* [Data supplied]:

○ ○ ○

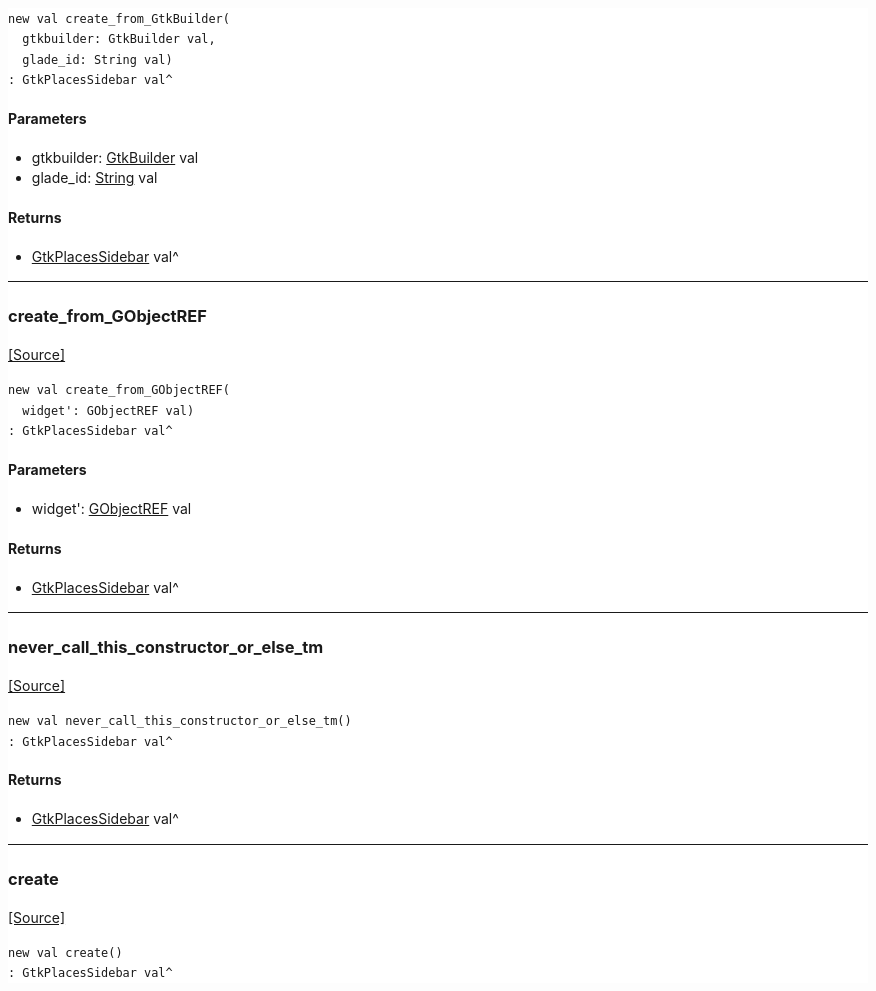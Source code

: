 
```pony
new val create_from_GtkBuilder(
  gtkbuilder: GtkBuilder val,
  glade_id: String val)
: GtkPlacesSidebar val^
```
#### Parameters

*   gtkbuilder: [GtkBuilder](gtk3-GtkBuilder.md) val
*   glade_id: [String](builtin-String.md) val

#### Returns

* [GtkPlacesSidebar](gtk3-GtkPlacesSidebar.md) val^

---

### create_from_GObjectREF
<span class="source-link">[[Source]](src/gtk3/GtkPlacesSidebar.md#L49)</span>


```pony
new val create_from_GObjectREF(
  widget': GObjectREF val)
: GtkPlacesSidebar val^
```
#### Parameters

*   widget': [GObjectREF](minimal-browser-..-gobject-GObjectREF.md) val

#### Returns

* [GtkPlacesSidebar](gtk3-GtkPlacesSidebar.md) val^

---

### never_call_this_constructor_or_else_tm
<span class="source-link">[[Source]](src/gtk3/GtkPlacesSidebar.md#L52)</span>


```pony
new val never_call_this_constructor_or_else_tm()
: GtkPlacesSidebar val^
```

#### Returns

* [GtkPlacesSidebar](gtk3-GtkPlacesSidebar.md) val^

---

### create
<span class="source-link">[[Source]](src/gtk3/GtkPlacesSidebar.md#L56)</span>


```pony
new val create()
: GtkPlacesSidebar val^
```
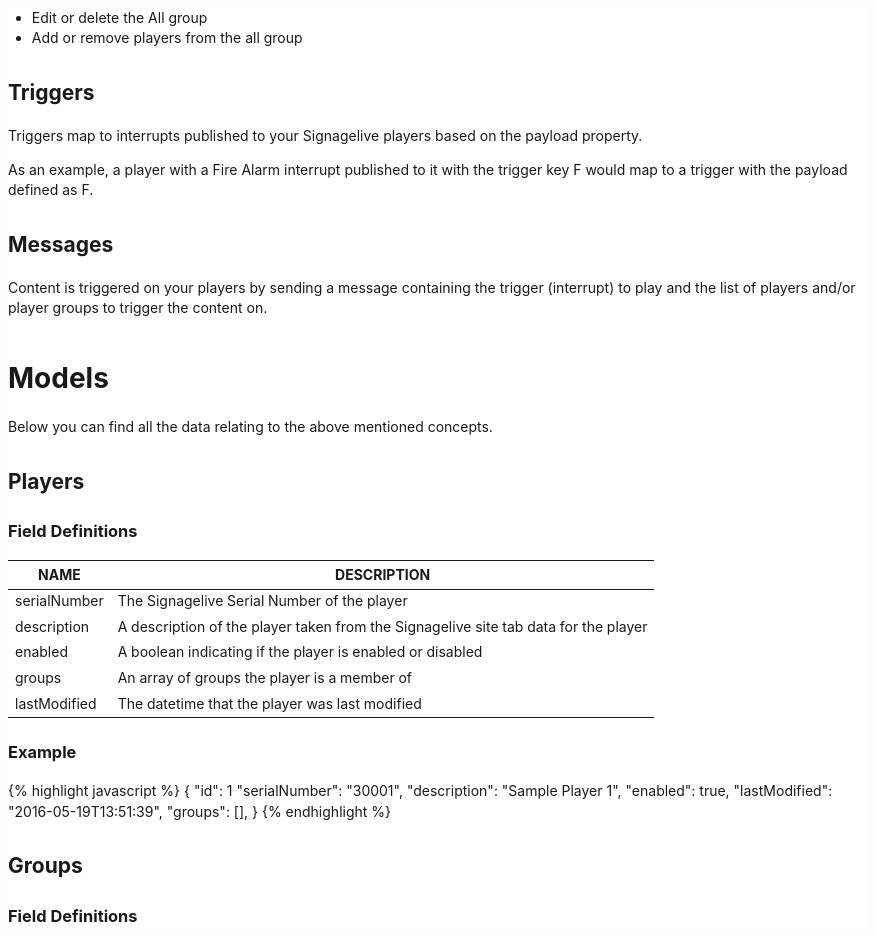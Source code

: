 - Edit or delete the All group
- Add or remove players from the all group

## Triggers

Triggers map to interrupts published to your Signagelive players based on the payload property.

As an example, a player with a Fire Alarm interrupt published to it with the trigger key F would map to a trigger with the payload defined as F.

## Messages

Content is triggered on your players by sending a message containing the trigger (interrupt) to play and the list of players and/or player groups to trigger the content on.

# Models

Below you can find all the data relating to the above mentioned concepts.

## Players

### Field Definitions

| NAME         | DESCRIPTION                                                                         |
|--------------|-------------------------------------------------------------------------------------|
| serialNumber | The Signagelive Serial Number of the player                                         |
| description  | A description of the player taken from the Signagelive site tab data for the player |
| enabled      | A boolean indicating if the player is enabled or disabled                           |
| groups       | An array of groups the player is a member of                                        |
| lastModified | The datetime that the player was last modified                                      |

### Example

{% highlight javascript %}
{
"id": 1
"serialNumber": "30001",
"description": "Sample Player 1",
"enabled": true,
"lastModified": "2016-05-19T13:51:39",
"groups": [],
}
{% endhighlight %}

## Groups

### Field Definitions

○ ○ ○

* [What to produce]: Within the entries above, how many lines contain "span"? Respond with the number only.

* [Reply]: 3